## Task to complete
Find the line with "- Script imports and common JavaScript" and the line with "### Model Architecture" in the entries below; output exactly those two lines, every line between them, and no others.
Top of Listed entries
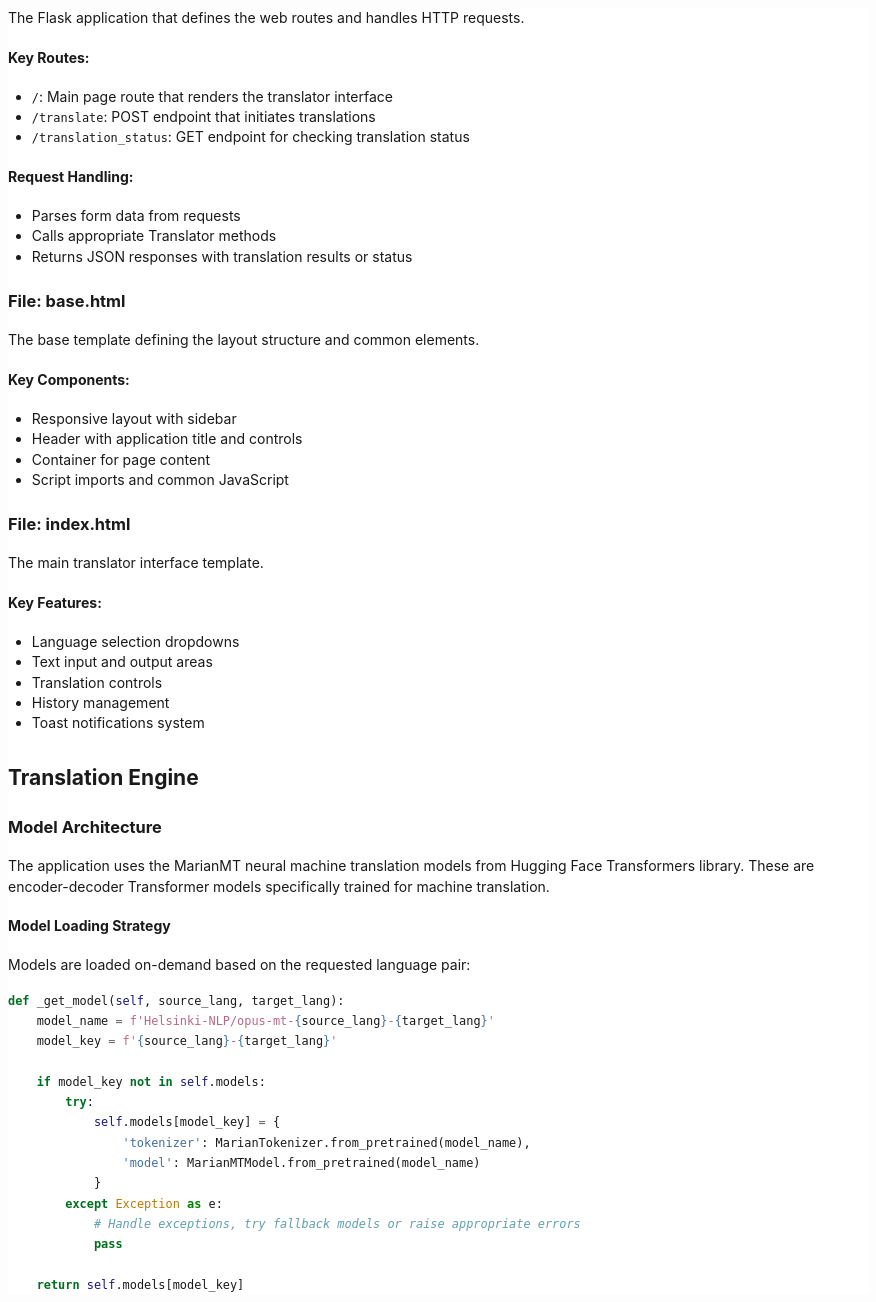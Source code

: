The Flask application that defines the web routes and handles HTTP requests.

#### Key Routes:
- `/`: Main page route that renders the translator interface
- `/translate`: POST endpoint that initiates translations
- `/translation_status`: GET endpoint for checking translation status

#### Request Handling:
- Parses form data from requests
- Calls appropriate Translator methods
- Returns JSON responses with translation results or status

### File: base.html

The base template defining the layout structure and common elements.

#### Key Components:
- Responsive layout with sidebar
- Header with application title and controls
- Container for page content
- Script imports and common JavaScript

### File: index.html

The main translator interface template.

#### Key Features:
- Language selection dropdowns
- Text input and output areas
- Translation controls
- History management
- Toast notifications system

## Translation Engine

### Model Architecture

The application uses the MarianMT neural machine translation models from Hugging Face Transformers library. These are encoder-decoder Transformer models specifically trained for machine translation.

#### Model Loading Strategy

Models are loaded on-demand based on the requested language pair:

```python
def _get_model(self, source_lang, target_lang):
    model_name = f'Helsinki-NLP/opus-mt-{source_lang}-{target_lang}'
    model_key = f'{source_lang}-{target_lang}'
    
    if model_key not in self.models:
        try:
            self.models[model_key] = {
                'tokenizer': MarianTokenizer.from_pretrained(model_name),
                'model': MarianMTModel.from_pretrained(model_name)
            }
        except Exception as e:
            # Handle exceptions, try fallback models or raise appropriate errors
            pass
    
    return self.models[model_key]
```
Bottom of Listed entries
## Written reply
- Script imports and common JavaScript

### File: index.html

The main translator interface template.

#### Key Features:
- Language selection dropdowns
- Text input and output areas
- Translation controls
- History management
- Toast notifications system

## Translation Engine

### Model Architecture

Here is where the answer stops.